**Task goal:** Every line of the data that includes "vastu" should be copied out.

**Stored items:**
%%

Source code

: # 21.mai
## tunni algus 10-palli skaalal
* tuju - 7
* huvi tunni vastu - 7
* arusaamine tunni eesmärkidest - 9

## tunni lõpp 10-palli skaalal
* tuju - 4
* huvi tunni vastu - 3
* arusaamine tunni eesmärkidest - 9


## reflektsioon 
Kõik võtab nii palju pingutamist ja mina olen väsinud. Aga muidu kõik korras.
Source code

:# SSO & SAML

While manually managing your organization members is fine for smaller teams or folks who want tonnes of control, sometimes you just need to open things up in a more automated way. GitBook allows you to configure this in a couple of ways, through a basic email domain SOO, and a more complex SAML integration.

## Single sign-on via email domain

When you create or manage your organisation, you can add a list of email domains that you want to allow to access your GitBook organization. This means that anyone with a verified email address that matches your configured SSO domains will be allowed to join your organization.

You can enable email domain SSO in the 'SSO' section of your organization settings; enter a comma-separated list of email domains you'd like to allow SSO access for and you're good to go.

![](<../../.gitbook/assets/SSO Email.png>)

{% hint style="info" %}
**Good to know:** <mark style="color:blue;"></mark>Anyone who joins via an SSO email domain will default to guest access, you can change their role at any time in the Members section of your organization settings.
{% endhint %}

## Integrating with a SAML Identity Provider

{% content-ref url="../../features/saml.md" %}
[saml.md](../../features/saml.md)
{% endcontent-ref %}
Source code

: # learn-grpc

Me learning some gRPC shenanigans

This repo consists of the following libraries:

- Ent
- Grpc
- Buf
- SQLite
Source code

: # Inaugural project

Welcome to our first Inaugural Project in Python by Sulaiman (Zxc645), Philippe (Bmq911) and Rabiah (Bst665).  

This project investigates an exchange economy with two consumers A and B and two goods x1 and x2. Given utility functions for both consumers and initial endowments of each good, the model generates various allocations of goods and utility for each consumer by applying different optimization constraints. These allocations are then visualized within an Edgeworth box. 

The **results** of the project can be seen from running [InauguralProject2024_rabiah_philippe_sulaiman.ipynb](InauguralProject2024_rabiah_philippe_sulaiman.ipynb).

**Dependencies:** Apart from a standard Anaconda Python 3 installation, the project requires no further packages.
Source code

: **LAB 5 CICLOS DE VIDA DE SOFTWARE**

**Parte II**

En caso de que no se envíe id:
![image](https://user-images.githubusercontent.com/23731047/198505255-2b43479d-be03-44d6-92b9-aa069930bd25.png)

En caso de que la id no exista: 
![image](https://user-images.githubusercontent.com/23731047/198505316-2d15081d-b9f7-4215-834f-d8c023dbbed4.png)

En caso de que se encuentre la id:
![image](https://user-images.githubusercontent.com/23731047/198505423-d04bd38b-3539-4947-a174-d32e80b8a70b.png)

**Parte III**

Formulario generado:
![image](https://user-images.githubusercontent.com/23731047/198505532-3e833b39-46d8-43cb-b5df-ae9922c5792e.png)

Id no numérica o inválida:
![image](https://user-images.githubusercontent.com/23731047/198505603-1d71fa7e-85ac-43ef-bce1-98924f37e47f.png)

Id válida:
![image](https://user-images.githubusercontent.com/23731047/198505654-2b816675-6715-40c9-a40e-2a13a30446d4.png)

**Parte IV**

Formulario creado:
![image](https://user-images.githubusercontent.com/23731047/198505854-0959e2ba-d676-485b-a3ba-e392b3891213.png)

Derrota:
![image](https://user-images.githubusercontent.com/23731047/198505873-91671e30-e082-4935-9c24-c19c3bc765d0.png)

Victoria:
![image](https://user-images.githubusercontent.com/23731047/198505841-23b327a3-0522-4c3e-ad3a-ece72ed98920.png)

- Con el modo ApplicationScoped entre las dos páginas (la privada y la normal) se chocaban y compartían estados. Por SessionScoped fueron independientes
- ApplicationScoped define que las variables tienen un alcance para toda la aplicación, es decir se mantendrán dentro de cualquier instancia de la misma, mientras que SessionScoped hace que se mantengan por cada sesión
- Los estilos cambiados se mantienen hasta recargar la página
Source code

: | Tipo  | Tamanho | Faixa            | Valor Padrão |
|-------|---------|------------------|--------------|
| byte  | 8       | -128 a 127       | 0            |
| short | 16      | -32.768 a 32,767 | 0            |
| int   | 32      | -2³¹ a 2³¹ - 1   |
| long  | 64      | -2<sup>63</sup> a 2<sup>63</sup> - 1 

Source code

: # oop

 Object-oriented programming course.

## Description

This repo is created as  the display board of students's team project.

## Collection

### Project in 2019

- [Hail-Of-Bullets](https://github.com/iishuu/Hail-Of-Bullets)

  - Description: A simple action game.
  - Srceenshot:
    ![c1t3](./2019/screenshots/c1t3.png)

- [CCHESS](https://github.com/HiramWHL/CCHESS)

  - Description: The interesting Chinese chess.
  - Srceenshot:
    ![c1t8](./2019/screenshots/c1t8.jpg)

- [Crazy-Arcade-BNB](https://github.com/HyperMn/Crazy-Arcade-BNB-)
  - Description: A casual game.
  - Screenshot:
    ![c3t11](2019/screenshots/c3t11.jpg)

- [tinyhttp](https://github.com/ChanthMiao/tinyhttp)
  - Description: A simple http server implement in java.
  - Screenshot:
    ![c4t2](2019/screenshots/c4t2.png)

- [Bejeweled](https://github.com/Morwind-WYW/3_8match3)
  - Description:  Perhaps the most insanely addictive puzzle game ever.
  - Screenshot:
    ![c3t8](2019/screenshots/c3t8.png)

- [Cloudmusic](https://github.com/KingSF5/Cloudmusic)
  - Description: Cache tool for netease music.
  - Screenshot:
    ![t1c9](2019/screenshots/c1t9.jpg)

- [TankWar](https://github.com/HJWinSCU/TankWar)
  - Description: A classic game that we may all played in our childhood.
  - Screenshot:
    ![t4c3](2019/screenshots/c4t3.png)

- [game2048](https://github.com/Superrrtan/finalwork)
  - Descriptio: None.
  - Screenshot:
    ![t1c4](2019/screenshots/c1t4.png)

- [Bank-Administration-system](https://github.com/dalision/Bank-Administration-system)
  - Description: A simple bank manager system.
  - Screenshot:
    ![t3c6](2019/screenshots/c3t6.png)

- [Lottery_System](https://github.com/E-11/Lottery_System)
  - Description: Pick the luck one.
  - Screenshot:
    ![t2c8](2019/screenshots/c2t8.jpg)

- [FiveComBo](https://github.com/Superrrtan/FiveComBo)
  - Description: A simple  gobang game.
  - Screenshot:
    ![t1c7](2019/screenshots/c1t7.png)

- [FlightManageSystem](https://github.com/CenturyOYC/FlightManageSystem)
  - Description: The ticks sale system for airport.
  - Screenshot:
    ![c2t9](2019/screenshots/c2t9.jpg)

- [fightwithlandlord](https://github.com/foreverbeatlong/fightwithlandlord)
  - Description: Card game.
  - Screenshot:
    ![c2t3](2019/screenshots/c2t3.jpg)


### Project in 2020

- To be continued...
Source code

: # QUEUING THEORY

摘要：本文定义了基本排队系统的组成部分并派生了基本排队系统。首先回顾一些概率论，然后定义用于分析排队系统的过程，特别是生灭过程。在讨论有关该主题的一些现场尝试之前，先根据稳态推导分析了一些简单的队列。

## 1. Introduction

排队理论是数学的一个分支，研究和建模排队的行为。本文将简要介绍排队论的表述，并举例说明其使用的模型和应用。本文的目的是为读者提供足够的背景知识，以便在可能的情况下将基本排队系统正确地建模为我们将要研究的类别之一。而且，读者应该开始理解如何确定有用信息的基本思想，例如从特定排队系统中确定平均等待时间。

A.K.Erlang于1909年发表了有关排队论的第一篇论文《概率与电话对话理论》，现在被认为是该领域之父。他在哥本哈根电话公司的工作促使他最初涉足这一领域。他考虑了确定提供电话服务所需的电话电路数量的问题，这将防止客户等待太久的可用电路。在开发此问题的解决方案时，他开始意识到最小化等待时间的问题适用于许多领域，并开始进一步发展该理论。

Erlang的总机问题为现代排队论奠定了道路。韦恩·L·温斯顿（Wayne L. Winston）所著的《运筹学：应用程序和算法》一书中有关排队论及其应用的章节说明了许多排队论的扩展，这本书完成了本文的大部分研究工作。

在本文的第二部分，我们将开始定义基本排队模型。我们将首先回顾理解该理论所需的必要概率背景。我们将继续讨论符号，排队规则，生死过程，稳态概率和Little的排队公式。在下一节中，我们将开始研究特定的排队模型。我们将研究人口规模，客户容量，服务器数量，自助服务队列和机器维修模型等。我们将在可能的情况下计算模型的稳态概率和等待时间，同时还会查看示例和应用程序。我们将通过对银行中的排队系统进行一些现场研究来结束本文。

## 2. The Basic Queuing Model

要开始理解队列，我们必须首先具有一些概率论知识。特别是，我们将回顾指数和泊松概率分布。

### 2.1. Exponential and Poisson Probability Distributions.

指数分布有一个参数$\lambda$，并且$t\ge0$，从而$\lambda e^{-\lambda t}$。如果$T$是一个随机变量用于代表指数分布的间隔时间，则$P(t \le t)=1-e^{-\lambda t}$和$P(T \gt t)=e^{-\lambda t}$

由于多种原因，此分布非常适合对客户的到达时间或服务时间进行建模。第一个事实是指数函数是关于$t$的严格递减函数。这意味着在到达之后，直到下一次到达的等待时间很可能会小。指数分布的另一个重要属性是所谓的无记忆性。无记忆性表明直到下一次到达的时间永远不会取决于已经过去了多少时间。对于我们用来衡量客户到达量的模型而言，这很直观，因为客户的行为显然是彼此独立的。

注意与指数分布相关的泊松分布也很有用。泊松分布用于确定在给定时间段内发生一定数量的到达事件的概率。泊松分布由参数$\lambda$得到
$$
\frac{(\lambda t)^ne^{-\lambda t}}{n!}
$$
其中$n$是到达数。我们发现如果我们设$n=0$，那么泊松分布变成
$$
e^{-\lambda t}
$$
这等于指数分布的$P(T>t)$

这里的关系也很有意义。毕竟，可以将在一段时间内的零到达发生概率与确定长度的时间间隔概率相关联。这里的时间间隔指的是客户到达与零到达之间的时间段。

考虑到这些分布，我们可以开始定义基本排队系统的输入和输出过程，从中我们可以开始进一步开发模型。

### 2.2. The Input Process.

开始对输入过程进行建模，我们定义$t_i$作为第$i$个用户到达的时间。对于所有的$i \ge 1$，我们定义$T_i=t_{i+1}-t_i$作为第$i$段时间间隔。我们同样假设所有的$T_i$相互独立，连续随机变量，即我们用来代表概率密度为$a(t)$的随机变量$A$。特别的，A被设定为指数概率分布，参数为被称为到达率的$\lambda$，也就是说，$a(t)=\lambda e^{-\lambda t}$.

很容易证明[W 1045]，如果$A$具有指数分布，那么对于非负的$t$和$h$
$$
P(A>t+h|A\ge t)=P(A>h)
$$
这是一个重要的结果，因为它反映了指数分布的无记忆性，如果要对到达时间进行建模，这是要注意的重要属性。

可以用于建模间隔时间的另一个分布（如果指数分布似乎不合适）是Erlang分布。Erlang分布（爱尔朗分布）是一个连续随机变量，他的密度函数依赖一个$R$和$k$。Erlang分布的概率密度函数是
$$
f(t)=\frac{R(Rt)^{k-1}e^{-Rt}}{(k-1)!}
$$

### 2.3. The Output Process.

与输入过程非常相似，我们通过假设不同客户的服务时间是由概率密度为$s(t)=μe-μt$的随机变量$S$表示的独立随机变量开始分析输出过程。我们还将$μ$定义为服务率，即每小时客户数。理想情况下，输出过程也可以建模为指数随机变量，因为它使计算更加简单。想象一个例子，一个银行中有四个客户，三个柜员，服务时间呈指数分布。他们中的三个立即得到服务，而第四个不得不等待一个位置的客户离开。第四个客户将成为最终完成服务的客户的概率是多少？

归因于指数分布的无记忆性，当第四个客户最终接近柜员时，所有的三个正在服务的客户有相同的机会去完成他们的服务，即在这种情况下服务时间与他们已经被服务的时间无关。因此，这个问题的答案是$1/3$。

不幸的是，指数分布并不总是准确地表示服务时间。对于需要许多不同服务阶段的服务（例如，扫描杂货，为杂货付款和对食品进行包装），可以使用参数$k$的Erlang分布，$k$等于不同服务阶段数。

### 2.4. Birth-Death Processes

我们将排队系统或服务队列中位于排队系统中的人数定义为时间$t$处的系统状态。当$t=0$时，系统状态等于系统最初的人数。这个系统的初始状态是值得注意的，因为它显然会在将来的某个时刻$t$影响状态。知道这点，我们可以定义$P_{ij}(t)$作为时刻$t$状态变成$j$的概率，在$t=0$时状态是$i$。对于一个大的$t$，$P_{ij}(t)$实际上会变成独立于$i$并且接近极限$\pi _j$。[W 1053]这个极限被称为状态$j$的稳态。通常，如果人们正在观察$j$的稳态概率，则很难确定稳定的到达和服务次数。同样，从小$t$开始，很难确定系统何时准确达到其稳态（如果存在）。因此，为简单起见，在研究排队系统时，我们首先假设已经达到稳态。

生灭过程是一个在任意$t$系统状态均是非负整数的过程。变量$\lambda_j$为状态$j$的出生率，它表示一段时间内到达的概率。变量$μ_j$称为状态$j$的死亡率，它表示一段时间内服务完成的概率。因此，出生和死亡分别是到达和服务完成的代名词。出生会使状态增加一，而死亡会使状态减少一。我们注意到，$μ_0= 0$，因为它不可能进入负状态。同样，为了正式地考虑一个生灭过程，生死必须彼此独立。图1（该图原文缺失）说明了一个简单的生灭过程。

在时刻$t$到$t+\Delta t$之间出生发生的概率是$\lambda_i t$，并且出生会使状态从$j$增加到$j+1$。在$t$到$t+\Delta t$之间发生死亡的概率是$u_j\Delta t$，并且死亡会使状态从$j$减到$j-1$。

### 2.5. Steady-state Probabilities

%%

**Response for this exercise:**
* huvi tunni vastu - 7
* huvi tunni vastu - 3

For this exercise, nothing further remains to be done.